Researchers found that the frequency of moderate to severe hot flashes decreased with all estetrol doses, with the difference in the percentage change of weekly hot flash frequency rising to significance at the 15 mg dose compared with placebo at week 4 (66% vs. 49%; P = .032) and week 12 (82% vs. 65%; P = .022). The decrease in severity of hot flashes was more pronounced at the 15 mg dose of estetrol vs. placebo at weeks 4 (0.59 vs. 0.33; P = .049) and week 12 (1.04 vs. 0.66; P = .049). No endometrial hyperplasia was observed.

“By the time you get to 15 mg dose, you see a robust, significant difference from placebo,” Taylor said.

Research also suggests that estetrol does not stimulate breast cancer cell growth unless at very high doses, Taylor said.

“At very low doses, estradiol stimulates the [breast cancer cell] growth; it takes much higher doses of estetrol or estriol,” Taylor said. “At the lower doses, you actually get some inhibition of [breast cancer] cell growth.”

A ‘complex pathway’

Each estrogen induces a unique, confirmational change in the estrogen receptor, allowing it to bind to different coactivators and corepressors and leading to very different and tissue-specific reactions, depending on which estrogen or SERM is used, Taylor said.

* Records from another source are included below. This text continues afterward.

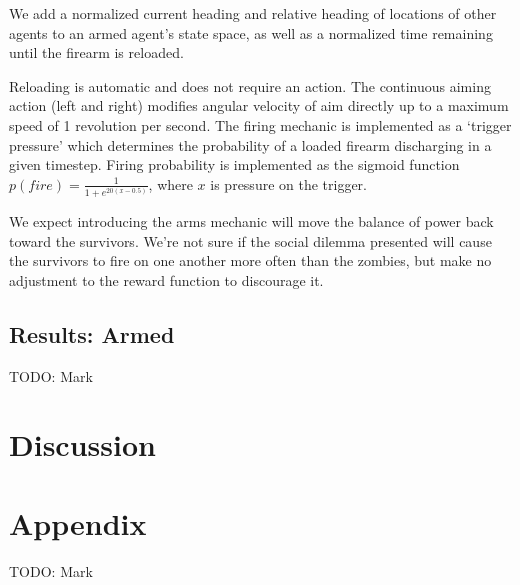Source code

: \documentclass[11pt,a4paper]{article}
\begin{document}
We add a normalized current heading and relative heading of locations of other agents to an armed agent's state space, as well as a normalized time remaining until the firearm is reloaded.

Reloading is automatic and does not require an action.
The continuous aiming action (left and right) modifies angular velocity of aim directly up to a maximum speed of 1 revolution per second.
The firing mechanic is implemented as a `trigger pressure' which determines the probability of a loaded firearm discharging in a given timestep.
Firing probability is implemented as the sigmoid function $p(fire) = \frac{1}{1+e^{20(x-0.5)}}$, where $x$ is pressure on the trigger.

We expect introducing the arms mechanic will move the balance of power back toward the survivors.
We're not sure if the social dilemma presented will cause the survivors to fire on one another more often than the zombies,
but make no adjustment to the reward function to discourage it.

\subsection{Results: Armed}

TODO: Mark

\section{Discussion}
\label{sec:discussion}




\appendix
\section{Appendix}
\label{sec:appendix}

TODO: Mark
\end{document}
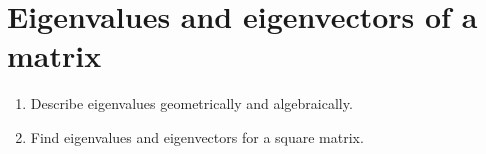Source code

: \section{Eigenvalues and eigenvectors of a matrix}

\begin{outcome}
  \begin{enumerate}
  \item Describe eigenvalues geometrically and algebraically.
  \item Find eigenvalues and eigenvectors for a square matrix.
  \end{enumerate}
\end{outcome}

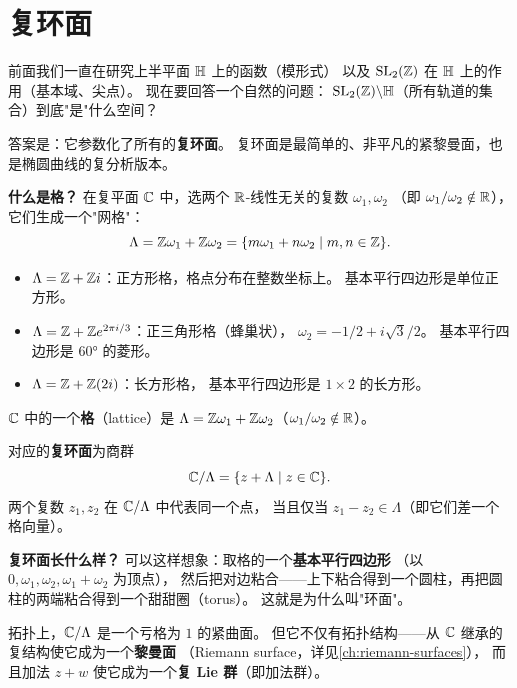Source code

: \section{复环面}
\label{sec:complex-tori}

前面我们一直在研究上半平面 $\HH$ 上的函数（模形式）
以及 $\SL_2(\Z)$ 在 $\HH$ 上的作用（基本域、尖点）。
现在要回答一个自然的问题：
$\SL_2(\Z) \backslash \HH$（所有轨道的集合）到底"是"什么空间？

答案是：它参数化了所有的\textbf{复环面}。
复环面是最简单的、非平凡的紧黎曼面，也是椭圆曲线的复分析版本。

\textbf{什么是格？}
在复平面 $\C$ 中，选两个 $\R$-线性无关的复数 $\omega_1, \omega_2$
（即 $\omega_1/\omega_2 \notin \R$），它们生成一个"网格"：
\[
  \Lambda = \Z\omega_1 + \Z\omega_2
  = \{m\omega_1 + n\omega_2 \mid m, n \in \Z\}.
\]

\begin{example}[几个具体的格]
\label{ex:lattices}
\leavevmode
\begin{itemize}
  \item $\Lambda = \Z + \Z i$：正方形格，格点分布在整数坐标上。
    基本平行四边形是单位正方形。
  \item $\Lambda = \Z + \Z e^{2\pi i/3}$：正三角形格（蜂巢状），
    $\omega_2 = -1/2 + i\sqrt{3}/2$。
    基本平行四边形是 $60°$ 的菱形。
  \item $\Lambda = \Z + \Z(2i)$：长方形格，
    基本平行四边形是 $1 \times 2$ 的长方形。
\end{itemize}
\end{example}

\begin{definition}[格与复环面]
\label{def:lattice-torus}
$\C$ 中的一个\textbf{格}（lattice）是
$\Lambda = \Z\omega_1 + \Z\omega_2$（$\omega_1/\omega_2 \notin \R$）。

对应的\textbf{复环面}为商群
\[
  \C/\Lambda = \{z + \Lambda \mid z \in \C\}.
\]
两个复数 $z_1, z_2$ 在 $\C/\Lambda$ 中代表同一个点，
当且仅当 $z_1 - z_2 \in \Lambda$（即它们差一个格向量）。
\end{definition}

\textbf{复环面长什么样？}
可以这样想象：取格的一个\textbf{基本平行四边形}
（以 $0, \omega_1, \omega_2, \omega_1+\omega_2$ 为顶点），
然后把对边粘合——上下粘合得到一个圆柱，再把圆柱的两端粘合得到一个甜甜圈（torus）。
这就是为什么叫"环面"。

拓扑上，$\C/\Lambda$ 是一个亏格为 $1$ 的紧曲面。
但它不仅有拓扑结构——从 $\C$ 继承的复结构使它成为一个\textbf{黎曼面}
（Riemann surface，详见\cref{ch:riemann-surfaces}），
而且加法 $z + w$ 使它成为一个\textbf{复 Lie 群}（即加法群）。

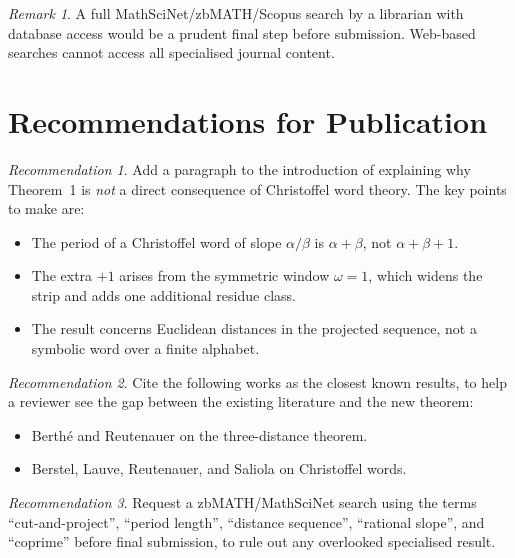 \documentclass[11pt]{article}
\theoremstyle{plain}
\theoremstyle{remark}
\newtheorem{remark}{Remark}
\newtheorem{recommendation}{Recommendation}
\begin{document}
\begin{remark}
    A full MathSciNet/zbMATH/Scopus search by a librarian with database access would
    be a prudent final step before submission.
    Web-based searches cannot access all specialised journal content.
\end{remark}

\section{Recommendations for Publication}

\begin{recommendation}
Add a paragraph to the introduction of \cite{Kunert2025proof} explaining why
Theorem~1 is \emph{not} a direct consequence of Christoffel word theory.
The key points to make are:
\begin{itemize}
    \item The period of a Christoffel word of slope $\alpha/\beta$ is $\alpha + \beta$,
          not $\alpha + \beta + 1$.
    \item The extra $+1$ arises from the symmetric window $\omega = 1$, which widens
          the strip and adds one additional residue class.
    \item The result concerns Euclidean distances in the projected sequence, not a
          symbolic word over a finite alphabet.
\end{itemize}
\end{recommendation}

\begin{recommendation}
Cite the following works as the closest known results, to help a reviewer see the gap
between the existing literature and the new theorem:
\begin{itemize}
    \item Berth\'{e} and Reutenauer \cite{BertheReutenauer2024} on the three-distance
          theorem.
    \item Berstel, Lauve, Reutenauer, and Saliola \cite{BerstelEtAl2008} on
          Christoffel words.
\end{itemize}
\end{recommendation}

\begin{recommendation}
Request a zbMATH/MathSciNet search using the terms
``cut-and-project'', ``period length'', ``distance sequence'',
``rational slope'', and ``coprime''
before final submission, to rule out any overlooked specialised result.
\end{recommendation}
\end{document}
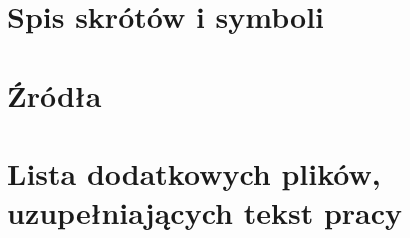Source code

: \documentclass[a4paper,twoside,12pt]{book}
\begin{document}
\backmatter

\printbibliography           %

\begin{appendices}

\chapter{Spis skrótów i symboli}


\chapter{Źródła}


\chapter{Lista dodatkowych plików, uzupełniających tekst pracy} 


\listoffigures
{}
\listoftables
{}

\end{appendices}
\end{document}

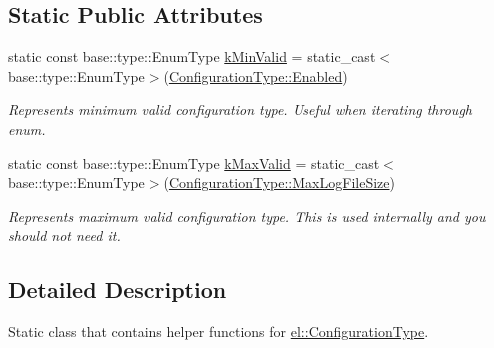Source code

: \subsection*{Static Public Attributes}
\begin{DoxyCompactItemize}
\item 
\hypertarget{classel_1_1ConfigurationTypeHelper_ab7266e698eb32dec2da285325a66e322}{static const base\-::type\-::\-Enum\-Type \hyperlink{classel_1_1ConfigurationTypeHelper_ab7266e698eb32dec2da285325a66e322}{k\-Min\-Valid} = static\-\_\-cast$<$base\-::type\-::\-Enum\-Type$>$(\hyperlink{namespaceel_a281f5db6d6163678bc68a8b23b59e124a00d23a76e43b46dae9ec7aa9dcbebb32}{Configuration\-Type\-::\-Enabled})}\label{classel_1_1ConfigurationTypeHelper_ab7266e698eb32dec2da285325a66e322}

\begin{DoxyCompactList}\small\item\em Represents minimum valid configuration type. Useful when iterating through enum. \end{DoxyCompactList}\item 
\hypertarget{classel_1_1ConfigurationTypeHelper_aa02f3cefb127e7eb97d7e1dd7f51a12d}{static const base\-::type\-::\-Enum\-Type \hyperlink{classel_1_1ConfigurationTypeHelper_aa02f3cefb127e7eb97d7e1dd7f51a12d}{k\-Max\-Valid} = static\-\_\-cast$<$base\-::type\-::\-Enum\-Type$>$(\hyperlink{namespaceel_a281f5db6d6163678bc68a8b23b59e124a4b35e615142d60db6383426f051e700b}{Configuration\-Type\-::\-Max\-Log\-File\-Size})}\label{classel_1_1ConfigurationTypeHelper_aa02f3cefb127e7eb97d7e1dd7f51a12d}

\begin{DoxyCompactList}\small\item\em Represents maximum valid configuration type. This is used internally and you should not need it. \end{DoxyCompactList}\end{DoxyCompactItemize}


\subsection{Detailed Description}
Static class that contains helper functions for \hyperlink{namespaceel_a281f5db6d6163678bc68a8b23b59e124}{el\-::\-Configuration\-Type}.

Estetrol levels change from essentially nonexistent in the nonpregnant state to levels as high as estradiol during pregnancy, Taylor said — but why?

“A complex pathway evolved to make estetrol and an even more elaborate pathway is used to make estriol — it involves maternal cholesterol, the placenta, fetal adrenals, fetal liver and back to the placenta to make the final product,” Taylor said. “This is not true for all animals; only humans and higher-order primates make estriol. It must be there for a reason. We ask, what could this reason be?”

In studies treating pregnant mice with estriol, researchers observed a difference in the offspring of treated mice. The offspring of mice exposed to estriol were more likely to become pregnant, have more normal litter sizes and were more likely to give birth at term vs. nontreated mice, despite the uterus looking the same in the offspring of treated vs. untreated animals, Taylor said.

“Not only could estriol exposure permanently change gene expression, it can also change the response to an estrogen stimulus with estradiol later in life,” Taylor said.

Fetal estrogens can bind epigenetic modifiers and change the methylation of genes, allowing long-lasting effects, Taylor said.

“These fetal estrogens are probably there for developmental programming,” Taylor said. “They have a very different role, function and molecular mechanism than estradiol. It is no wonder they may have some unique and very favorable properties for clinical use.”